The long-term intake of crack or IV cocaine results in several life-threatening conditions. Firstly, it leads to the accelerated aging of the brain than that of a normal individual who does not use it. This is due to the loss of large amounts of gray matter in significant parts of the brain along with functional deficits in its other regions. Secondly, it leads to the loss of self-sufficiency as it renders individuals dependent on it such that they cannot execute their daily responsibilities properly without it, thus becoming unproductive (Morton 109). Thirdly, it results in the damaging of the blood vessels within the brain. As a result, it renders one vulnerable to the risk of suffering a stroke due to the reduced flow of blood to the brain (Breiter et al. 591-611). The physical defects associated with crack include malnutrition, heart diseases, chronic coughs, chest pains, tooth decay and organ damage (Morton 109).

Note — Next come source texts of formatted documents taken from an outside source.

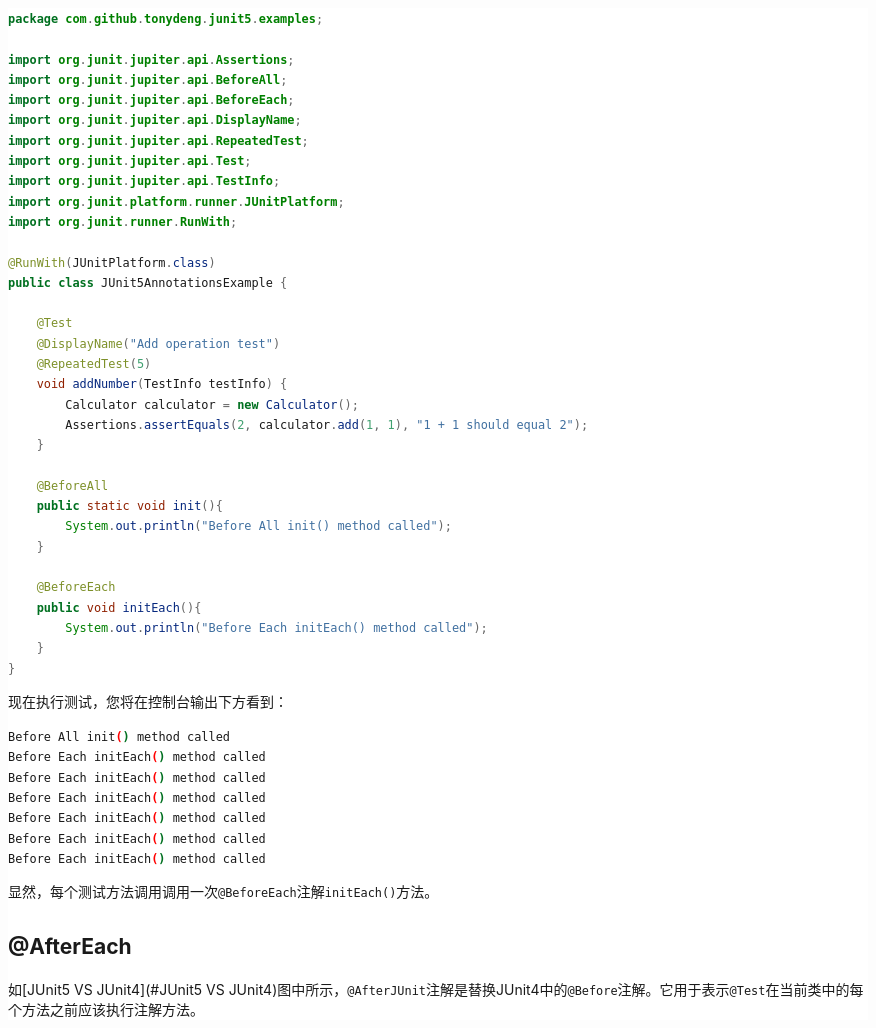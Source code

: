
 ```java
package com.github.tonydeng.junit5.examples;

import org.junit.jupiter.api.Assertions;
import org.junit.jupiter.api.BeforeAll;
import org.junit.jupiter.api.BeforeEach;
import org.junit.jupiter.api.DisplayName;
import org.junit.jupiter.api.RepeatedTest;
import org.junit.jupiter.api.Test;
import org.junit.jupiter.api.TestInfo;
import org.junit.platform.runner.JUnitPlatform;
import org.junit.runner.RunWith;

@RunWith(JUnitPlatform.class)
public class JUnit5AnnotationsExample {

    @Test
    @DisplayName("Add operation test")
    @RepeatedTest(5)
    void addNumber(TestInfo testInfo) {
        Calculator calculator = new Calculator();
        Assertions.assertEquals(2, calculator.add(1, 1), "1 + 1 should equal 2");
    }

    @BeforeAll
    public static void init(){
        System.out.println("Before All init() method called");
    }

    @BeforeEach
    public void initEach(){
        System.out.println("Before Each initEach() method called");
    }
}
```

现在执行测试，您将在控制台输出下方看到：

```bash
Before All init() method called
Before Each initEach() method called
Before Each initEach() method called
Before Each initEach() method called
Before Each initEach() method called
Before Each initEach() method called
Before Each initEach() method called
```
显然，每个测试方法调用调用一次`@BeforeEach`注解`initEach()`方法。

## @AfterEach


如[JUnit5 VS JUnit4](#JUnit5 VS JUnit4)图中所示，`@AfterJUnit`注解是替换JUnit4中的`@Before`注解。它用于表示`@Test`在当前类中的每个方法之前应该执行注解方法。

Methamphetamine commonly referred to as meth also has a fair share of effects as a result of its long-term use and in high dosages. Firstly, its long-term abuse results in the permanent damage of the various blood vessels in the brain and the heart, which subsequently leads to risks such as heart attacks as well as strokes (Scott et al. 275-297). Secondly, if sniffed, meth results in the damage of the nose tissues. Thirdly, it may result in the transmission of dangerous diseases such as HIV/AIDS from one user to the other in the case they share the injecting needles. Additionally, it may result in depression or other related effects to the user, addiction as well as psychosis. The physical defects associated with it include malnutrition, tooth decay (dental problems popularly referred to as meth mouth, weight loss and the damage to organs such as the lungs, kidney as well as the liver (Scott et al. 275-297).
In conclusion, the long-term effects of these drugs are detrimental to ones health and should be avoided at all costs. In the case of treatment, they should be taken in the prescribed amounts under the careful watch of medical practitioners (Fischman 983).
Breiter, Hans C., et al. "Acute effects of cocaine on human brain activity and emotion." Neuron 19.3 (1997): 591-611.
Fischman, Marian W., et al. "Cardiovascular and subjective effects of intravenous cocaine administration in humans." Archives of General Psychiatry 33.8 (1976): 983.
Morton, W. Alexander. "Cocaine and psychiatric symptoms." Primary care companion to the Journal of clinical psychiatry 1.4 (1999): 109.
Scott, J. Cobb, et al. "Neurocognitive effects of methamphetamine: a critical review and meta-analysis." Neuropsychology review 17.3 (2007): 275-297.